A double-satellite NASA-style view of the first tropical storm in eastern Pacific: Adrian

Jun 08, 2011
This infrared image of Tropical Storm Adrian was taken from the GOES-11 satellite on June 8 at 12:00 UTC (8:00 a.m. EDT) and shows a compact, rounded storm off the western Mexico coast. The image reveals that Adrian has some higher, stronger thunderstorms in the center that are casting shadows on lower clouds around them. Credit: Credit: NASA/NOAA GOES Project, Dennis Chesters

The first tropical depression in the Eastern Pacific Ocean is now the first tropical storm, and two satellites are providing NASA insights into its thunderstorms, rainfall, and intensity. NASA satellite data on newly born Tropical Storm Adrian shows high cloud tops and moderate rainfall, indications that the storm is getting stronger, triggering a tropical storm watch in Mexico.

Tropical Depression 1E is the first of 2011 and formed in the eastern Pacific Ocean early on June 7. By the morning of June 8 it had strengthened into Adrian, and is now forecast by the National Hurricane Center to reach hurricane strength. This morning, the government of Mexico posted a tropical storm watch for the Mexican coast from Acapulco, west to Punta San Telmo. That means conditions are possible in the watch area from 24 to 48 hours. Meanwhile, rough surf and rip currents can be expected in the southwestern Mexican coast later today.

When the called GOES-11 passed over Tropical Storm Adrian earlier today, June 8 at 12:00 UTC (8:00 a.m. EDT), an infrared image shows Adrian as a compact, rounded storm off the western Mexico coast. GOES satellites are managed by NOAA, and images and animations are created at NASA's Goddard Space Flight Center in Greenbelt, Md. by the NASA/NOAA GOES Project.

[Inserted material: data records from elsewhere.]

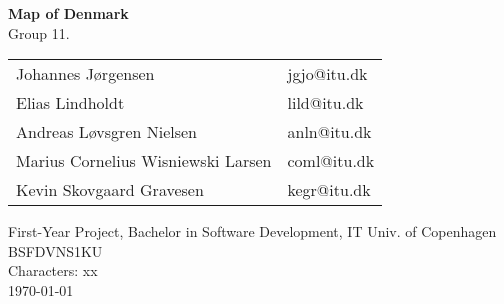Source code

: \documentclass[a4paper,12pt]{article}
\begin{document}
\begin{center}
    \huge{\textbf{Map of Denmark}}\\
    \Large{Group 11.}\\
  \end{center}
  \begin{center}
    \begin{tabular}{p{2.85in}|p{2.85in}}
      Johannes Jørgensen & jgjo@itu.dk  \\   
      Elias Lindholdt & lild@itu.dk  \\
      Andreas Løvsgren Nielsen & anln@itu.dk\\
      Marius Cornelius Wisniewski Larsen & coml@itu.dk \\
      Kevin Skovgaard Gravesen & kegr@itu.dk \\    
      \hline
    \end{tabular}
  \end{center}
  \vspace{0.5cm}
  \begin{center}
    \vspace{0.5cm}
    First-Year Project, Bachelor in Software Development, IT Univ. of Copenhagen\\
    BSFDVNS1KU\\
    \vspace{0.5cm}
    Characters: xx \\
    \today
  \end{center}
\newpage
\pagestyle{fancy}
\fancyhead{} %
\fancyfoot{} %
\fancyfoot[LE,RO]{\thepage}
\renewcommand*\contentsname{Table of Contents}
\tableofcontents
\newpage



\printbibliography[title={References}]
\end{document}
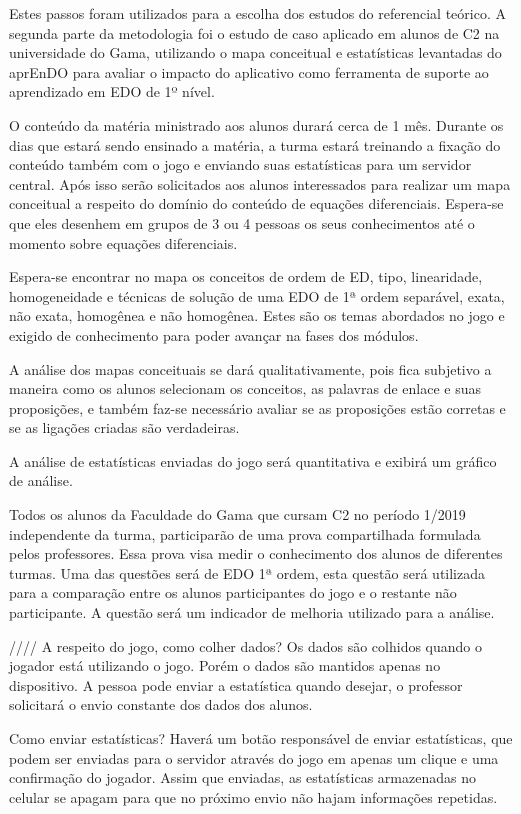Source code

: Estes passos foram utilizados para a escolha dos estudos do referencial teórico.
A segunda parte da metodologia foi o estudo de caso aplicado em alunos de C2 na universidade do Gama, utilizando o mapa conceitual e estatísticas levantadas do aprEnDO para avaliar o impacto do aplicativo como ferramenta de suporte ao aprendizado em EDO de 1º nível.

O conteúdo da matéria ministrado aos alunos durará cerca de 1 mês. Durante os dias que estará sendo ensinado a matéria, a turma estará treinando a fixação do conteúdo também com o jogo e enviando suas estatísticas para um servidor central. Após isso serão solicitados aos alunos interessados para realizar um mapa conceitual a respeito do domínio do conteúdo de equações diferenciais. Espera-se que eles desenhem em grupos de 3 ou 4 pessoas os seus conhecimentos até o momento sobre equações diferenciais. 

Espera-se encontrar no mapa os conceitos de ordem de ED, tipo, linearidade, homogeneidade e técnicas de solução de uma EDO de 1ª ordem separável, exata, não exata, homogênea e não homogênea. Estes são os temas abordados no jogo e exigido de conhecimento para poder avançar na fases dos módulos.

A análise dos mapas conceituais se dará qualitativamente, pois fica subjetivo a maneira como os alunos selecionam os conceitos, as palavras de enlace e suas proposições, e também faz-se necessário avaliar se as proposições estão corretas e se as ligações criadas são verdadeiras.

A análise de estatísticas enviadas do jogo será quantitativa e exibirá um gráfico de análise. 

Todos os alunos da Faculdade do Gama que cursam C2 no período 1/2019 independente da turma, participarão de uma prova compartilhada formulada pelos professores. Essa prova visa medir o conhecimento dos alunos de diferentes turmas. Uma das questões será de EDO 1ª ordem, esta questão será utilizada para a comparação entre os alunos participantes do jogo e o restante não participante. A questão será um indicador de melhoria utilizado para a análise.

////
A respeito do jogo, como colher dados? Os dados são colhidos quando o jogador está utilizando o jogo. Porém o dados são mantidos apenas no dispositivo. A pessoa pode enviar a estatística quando desejar, o professor solicitará o envio constante dos dados dos alunos.

Como enviar estatísticas? Haverá um botão responsável de enviar estatísticas, que podem ser enviadas para o servidor através do jogo em apenas um clique e uma confirmação do jogador. Assim que enviadas, as estatísticas armazenadas no celular se apagam para que no próximo envio não hajam informações repetidas.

The GOES-11 image revealed that Adrian has some higher, stronger thunderstorms around the center of circulation that are casting shadows on lower clouds around them. Those higher thunderstorms are stronger than the surrounding thunderstorms, and are likely dropping heavy rainfall (as much as 2 inches/50 mm per hour). The higher thunderstorms are also a sign that the storm continues to strengthen.

Rainfall within Adrian was captured yesterday, June 7 at 0727 UTC (3:27 a.m. EDT), when it was still Tropical Depression 1E. That's when the Measuring Mission (TRMM) satellite flew overhead. TRMM is like a flying rain gauge in space because its precipitation radar instrument can measure rainfall rates. At that time TRMM noticed that Tropical Depression 1E had moderate rainfall surrounding its low level center. Moderate rates are between .78 to 1.57 inches (20 to 40 mm) per hour.

Adrian was already close to hurricane strength this morning, June 8. At 8 a.m. PDT (11 a.m. EDT), Adrian's maximum sustained winds were near 70 mph (110 kmh. It was about 285 miles (455 km) south-southwest of Acapulco, Mexico near 12.9 North and 100.8 West, and moving north-northwest near 5 mph (7 kmh). Minimum central pressure was 994 millibars.

The National Hurricane Center forecasts that Adrian will continue to strengthen and turn to the north-northwest, followed by a turn to the west-northwest.